School authorities claim that the fee hike is necessary in order to introduce interventions like early childhood development,  and appointment of special educators and remedial teachers. Pic/Shadab Khan
School authorities claim that the fee hike is necessary in order to introduce interventions like early childhood development,  and appointment of special educators and remedial teachers. Pic/Shadab Khan

The most recent instance of animosity between parents and school management over school fees has been recorded in Diamond Jubilee High School in Mazgaon, where parents are angry about the school’s decision to impose a 15 per cent hike every year.

“For the past seven years, we have been going along with an annual fee hike of 15 per cent. While the school claims that added expenses and teachers’ incentives are the main reasons for the hike, we refuse to believe that the school needs to impose a fee hike every year to raise funds, especially since it has over 1,300 students,” said one of the parents.

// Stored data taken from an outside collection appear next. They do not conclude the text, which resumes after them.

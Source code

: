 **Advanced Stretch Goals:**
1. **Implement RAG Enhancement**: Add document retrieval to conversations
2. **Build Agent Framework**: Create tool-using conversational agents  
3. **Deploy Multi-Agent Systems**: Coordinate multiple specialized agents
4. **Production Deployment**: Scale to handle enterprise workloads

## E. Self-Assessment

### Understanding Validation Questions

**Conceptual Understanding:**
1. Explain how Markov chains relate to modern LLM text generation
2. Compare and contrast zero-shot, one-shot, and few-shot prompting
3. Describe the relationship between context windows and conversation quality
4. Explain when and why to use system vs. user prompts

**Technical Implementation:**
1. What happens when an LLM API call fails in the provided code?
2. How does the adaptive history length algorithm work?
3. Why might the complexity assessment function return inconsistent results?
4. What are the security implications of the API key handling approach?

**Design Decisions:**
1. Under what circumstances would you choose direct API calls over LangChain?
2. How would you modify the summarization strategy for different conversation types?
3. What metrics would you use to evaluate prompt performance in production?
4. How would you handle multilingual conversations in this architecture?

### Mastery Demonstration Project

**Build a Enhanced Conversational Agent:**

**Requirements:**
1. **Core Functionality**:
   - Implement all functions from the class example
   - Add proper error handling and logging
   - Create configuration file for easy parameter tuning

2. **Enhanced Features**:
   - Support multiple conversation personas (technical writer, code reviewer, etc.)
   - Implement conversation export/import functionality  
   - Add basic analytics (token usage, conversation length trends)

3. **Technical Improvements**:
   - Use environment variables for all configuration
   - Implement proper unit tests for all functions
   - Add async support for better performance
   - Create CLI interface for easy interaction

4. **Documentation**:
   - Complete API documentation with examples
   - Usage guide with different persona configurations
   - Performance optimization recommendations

He added that even the school’s Parent Teacher Association (PTA) has not been successful in changing the decision of the school management regarding the fee hike. “I’m sure some parents are happy to pay the hiked fees, but many of us are really unhappy, especially since we are seeing very little development in the school or the quality of education provided there,” he added.

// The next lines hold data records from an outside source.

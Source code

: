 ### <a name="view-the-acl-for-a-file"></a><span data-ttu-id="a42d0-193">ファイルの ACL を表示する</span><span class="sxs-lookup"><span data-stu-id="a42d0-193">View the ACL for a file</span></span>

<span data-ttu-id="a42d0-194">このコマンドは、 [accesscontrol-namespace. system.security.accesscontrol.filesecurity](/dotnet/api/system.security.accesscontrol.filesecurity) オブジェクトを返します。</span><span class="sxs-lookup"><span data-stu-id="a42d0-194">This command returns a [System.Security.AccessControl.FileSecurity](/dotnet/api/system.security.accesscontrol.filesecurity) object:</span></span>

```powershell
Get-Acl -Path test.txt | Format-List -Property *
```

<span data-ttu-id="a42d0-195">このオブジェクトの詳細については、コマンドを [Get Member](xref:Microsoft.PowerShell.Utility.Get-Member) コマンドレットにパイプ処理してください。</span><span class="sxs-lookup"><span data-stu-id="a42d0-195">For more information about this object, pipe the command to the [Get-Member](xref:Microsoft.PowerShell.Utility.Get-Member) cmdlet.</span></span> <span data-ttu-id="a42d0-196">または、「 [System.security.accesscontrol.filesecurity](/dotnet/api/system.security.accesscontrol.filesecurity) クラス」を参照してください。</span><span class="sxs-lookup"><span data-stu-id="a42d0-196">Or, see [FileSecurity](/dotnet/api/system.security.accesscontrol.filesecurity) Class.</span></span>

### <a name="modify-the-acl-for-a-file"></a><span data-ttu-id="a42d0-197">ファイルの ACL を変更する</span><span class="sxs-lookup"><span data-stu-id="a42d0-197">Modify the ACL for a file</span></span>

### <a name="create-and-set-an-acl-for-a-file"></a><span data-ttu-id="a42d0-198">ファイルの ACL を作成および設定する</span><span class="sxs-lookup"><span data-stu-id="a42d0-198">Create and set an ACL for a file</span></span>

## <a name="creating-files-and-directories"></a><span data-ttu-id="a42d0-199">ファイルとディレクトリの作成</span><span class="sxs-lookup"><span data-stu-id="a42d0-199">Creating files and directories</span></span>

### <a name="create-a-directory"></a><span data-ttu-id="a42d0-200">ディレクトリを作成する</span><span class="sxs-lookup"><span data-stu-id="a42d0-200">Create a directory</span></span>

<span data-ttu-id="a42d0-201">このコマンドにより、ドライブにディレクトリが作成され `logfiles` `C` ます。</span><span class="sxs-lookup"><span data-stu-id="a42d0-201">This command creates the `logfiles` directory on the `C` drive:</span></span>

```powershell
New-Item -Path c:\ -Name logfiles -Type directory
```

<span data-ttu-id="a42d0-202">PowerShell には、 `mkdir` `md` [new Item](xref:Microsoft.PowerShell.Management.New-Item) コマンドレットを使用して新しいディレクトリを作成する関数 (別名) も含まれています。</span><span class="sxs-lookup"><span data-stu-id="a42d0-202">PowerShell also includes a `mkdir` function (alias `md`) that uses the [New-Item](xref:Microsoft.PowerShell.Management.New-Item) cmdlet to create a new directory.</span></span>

While the much-awaited Fee Regulation Act is yet to be implemented in the state, the education department had released a government resolution (GR) dated March this year, clearly stating that schools can increase fees only with the permission of the PTA, and a 15 per cent hike can only be implemented once in two years.

Activists have pointed out that even with this GR in place, very little action has been taken against private schools, which have regularly increased their school fees, leaving parents in the lurch. “Since this is a private school, even the education department is not taking any action against the management. We have written to the deputy director of education as well as the state education department in Mantralaya, but nothing has changed,” said the parent.

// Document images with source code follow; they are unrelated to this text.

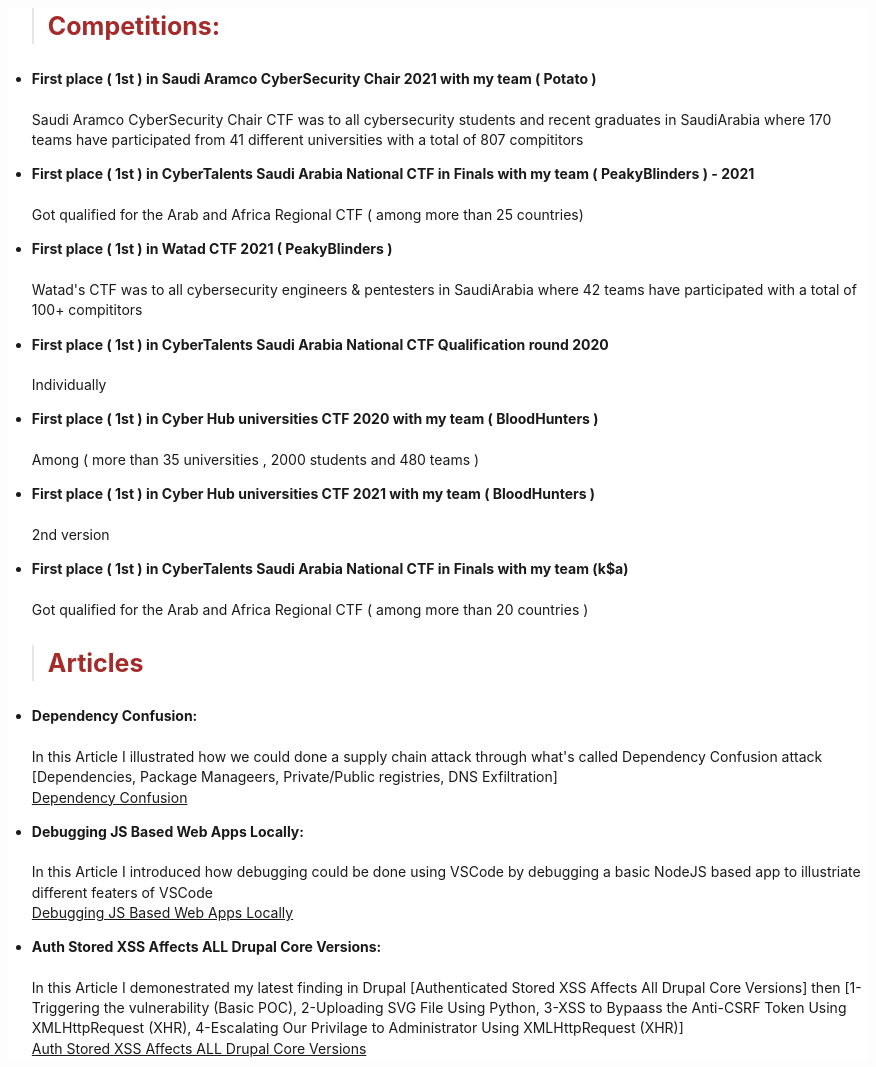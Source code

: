 > <html><body><b><p style="color:#A52A2A;font-size:25px">Competitions:</p></b></body></html>

<ul><li><b>First place ( 1st ) in Saudi Aramco CyberSecurity Chair 2021 with my team ( Potato )</b></li> <br>
Saudi Aramco CyberSecurity Chair CTF was to all cybersecurity students and recent graduates in SaudiArabia where 170 teams have participated from 41 different universities with a total of 807 compititors</ul>

<ul><li><b>First place ( 1st ) in CyberTalents Saudi Arabia National CTF in Finals with my team ( PeakyBlinders ) - 2021</b></li> <br>
Got qualified for the Arab and Africa Regional CTF ( among more than 25
countries)</ul> 
<ul><li><b>First place ( 1st ) in Watad CTF 2021 ( PeakyBlinders )</b></li> <br>
Watad's CTF was to all cybersecurity engineers & pentesters in SaudiArabia where 42 teams have participated with a total of 100+ compititors</ul>
    
<ul><li><b>First place ( 1st ) in CyberTalents Saudi Arabia National CTF
Qualification round 2020</b></li> <br>
Individually</ul>
    
<ul><li><b>First place ( 1st ) in Cyber Hub universities CTF 2020 with
my team ( BloodHunters )</b></li> <br>
Among ( more than 35 universities , 2000 students and 480 teams )</ul>
<ul><li><b>First place ( 1st ) in Cyber Hub universities CTF 2021 with
my team ( BloodHunters )</b></li> <br>
2nd version</ul>
<ul><li><b>First place ( 1st ) in CyberTalents Saudi Arabia National CTF
in Finals with my team (k$a)</b></li> <br>
Got qualified for the Arab and Africa Regional CTF ( among more than 20
countries )</ul>

> <html><body><b><p style="color:#A52A2A;font-size:25px">Articles</p></b></body></html>


<ul><li><b>Dependency Confusion:</b></li> <br>
 In this Article I illustrated how we could done a supply chain attack through what's called Dependency Confusion attack [Dependencies, Package Manageers, Private/Public registries, DNS Exfiltration] <br>
<a href="https://mesh3l911.github.io/assets/pdfs/Dependency_Confusion.pdf">Dependency Confusion</a></ul>
    
    
<ul><li><b>Debugging JS Based Web Apps Locally:</b></li> <br>
 In this Article I introduced how debugging could be done using VSCode by debugging a basic NodeJS based app to illustriate different featers of VSCode <br>
<a href="https://mesh3l911.github.io/assets/pdfs/Debugging_JS_Based_Web_Apps_Locally.pdf">Debugging JS Based Web Apps Locally</a></ul>
    
<ul><li><b>Auth Stored XSS Affects ALL Drupal Core Versions:</b></li> <br>
 In this Article I demonestrated my latest finding in Drupal [Authenticated Stored XSS Affects All Drupal Core Versions] then [1-Triggering the vulnerability (Basic POC), 2-Uploading SVG File Using Python, 3-XSS to Bypaass the Anti-CSRF Token Using XMLHttpRequest (XHR), 4-Escalating Our Privilage to Administrator Using XMLHttpRequest (XHR)] <br>
<a href="https://mesh3l911.github.io/posts/Drupal-Core-XSS/">Auth Stored XSS Affects ALL Drupal Core Versions</a></ul>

“Many parents have not been paying the full fees as they are still opposed to the previous few fee hikes. The rest of us have no option but to pay the fees,” said another parent. Parents also alleged that the school PTA has been formed with the permission of the school management and is being manipulated by them.

The other side
When mid-day spoke to the school management, they stated that the school has implemented fee hikes within the range of 15 per cent band, not always 15 per cent. “Ours is a very new school with ICSE affiliation and we are leaving no stone unturned in ensuring that we provide our students with an international standard of learning.

We will soon be introducing interventions like early childhood development, revamp of pre-primary infrastructure, and we already have many special educators, remedial teachers apart from the regular class teachers. The fees will be invested for the same,” said Trisha Sen, head of education, Aga Khan Education Services India, which runs the school.

She added that while a handful of parents have complained against the fee hike, most parents have supported the school in its ventures. “We are not in this business for making profits and hopefully our work will prove the parents wrong soon,” she added.

Problems in the past
Last year, the school got a lot of flak from parents, after they forced their Std X students to appear for the SSC board examination instead of ICSE, as the school had not got its affiliation from the Council for the Indian School Certificate Examinations (CISCE) on time. According to the CISCE rule, a school has to provide education under ICSE affiliation for two years before sending students for the Std X exams under the board.

“The school had some problems getting permissions on time, and so the Std X students had no option but to give the exam under the SSC board. This was very difficult, especially after studying the ICSE syllabus for some years,” said a parent.